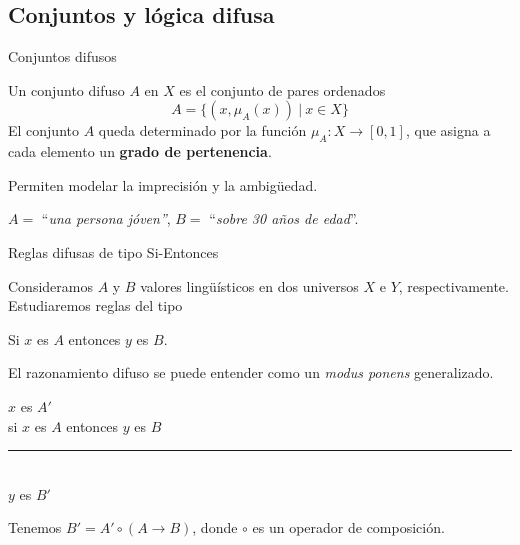 \documentclass[10pt, spanish]{beamer}
\begin{document}
\subsection{Conjuntos y lógica difusa}


\begin{frame}{Conjuntos difusos}
\begin{definition}
	Un conjunto difuso $A$ en $X$ es el conjunto de pares ordenados
\[
A = \{ (x, \mu_A(x)) \ | \ x \in X \}
\]
El conjunto $A$ queda determinado por la función $\mu_A: X \longrightarrow [0,1]$, que asigna a cada elemento un \textbf{grado de pertenencia}.
\end{definition}

\vspace{1em}
Permiten modelar la imprecisión y la ambigüedad.
\begin{example}
	$A =$ ``\textit{una persona jóven''}, $B=$ ``\textit{sobre 30 años de edad}''.
\end{example}
\end{frame}

\begin{frame}{Reglas difusas de tipo Si-Entonces}
  \begin{exampleblock}{\vspace*{-3ex}}

	Consideramos $A$ y $B$ valores lingüísticos en dos universos $X$ e $Y$, respectivamente. Estudiaremos reglas del tipo\\

\begin{center}
	Si $x$ es $A$ entonces $y$ es $B$.
\end{center}
\end{exampleblock}
\pause
\vspace{1em}
El razonamiento difuso se puede entender como un \textit{modus ponens} generalizado.
\vspace{-1em}
  \begin{exampleblock}{\vspace*{-3ex}}
\begin{center}
	$x$ es $A'$\\
    si $x$ es $A$ entonces $y$ es $B$\\
    \rule{5cm}{0.4pt}\\
    $y$ es $B'$
\end{center}

Tenemos $B' = A' \circ (A \to B)$, donde $\circ$ es un operador de composición.
\end{exampleblock}
\end{frame}
\end{document}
○ ○ ○ ○ ○
■ Your task ■
Exclude all images and retype the data precisely.

■ Final answer ■
 \documentclass[10pt, spanish]{beamer}
\begin{document}
\subsection{Conjuntos y lógica difusa}


\begin{frame}{Conjuntos difusos}
\begin{definition}
	Un conjunto difuso $A$ en $X$ es el conjunto de pares ordenados
\[
A = \{ (x, \mu_A(x)) \ | \ x \in X \}
\]
El conjunto $A$ queda determinado por la función $\mu_A: X \longrightarrow [0,1]$, que asigna a cada elemento un \textbf{grado de pertenencia}.
\end{definition}

\vspace{1em}
Permiten modelar la imprecisión y la ambigüedad.
\begin{example}
	$A =$ ``\textit{una persona jóven''}, $B=$ ``\textit{sobre 30 años de edad}''.
\end{example}
\end{frame}

\begin{frame}{Reglas difusas de tipo Si-Entonces}
  \begin{exampleblock}{\vspace*{-3ex}}

	Consideramos $A$ y $B$ valores lingüísticos en dos universos $X$ e $Y$, respectivamente. Estudiaremos reglas del tipo\\

\begin{center}
	Si $x$ es $A$ entonces $y$ es $B$.
\end{center}
\end{exampleblock}
\pause
\vspace{1em}
El razonamiento difuso se puede entender como un \textit{modus ponens} generalizado.
\vspace{-1em}
  \begin{exampleblock}{\vspace*{-3ex}}
\begin{center}
	$x$ es $A'$\\
    si $x$ es $A$ entonces $y$ es $B$\\
    \rule{5cm}{0.4pt}\\
    $y$ es $B'$
\end{center}

Tenemos $B' = A' \circ (A \to B)$, donde $\circ$ es un operador de composición.
\end{exampleblock}
\end{frame}
\end{document}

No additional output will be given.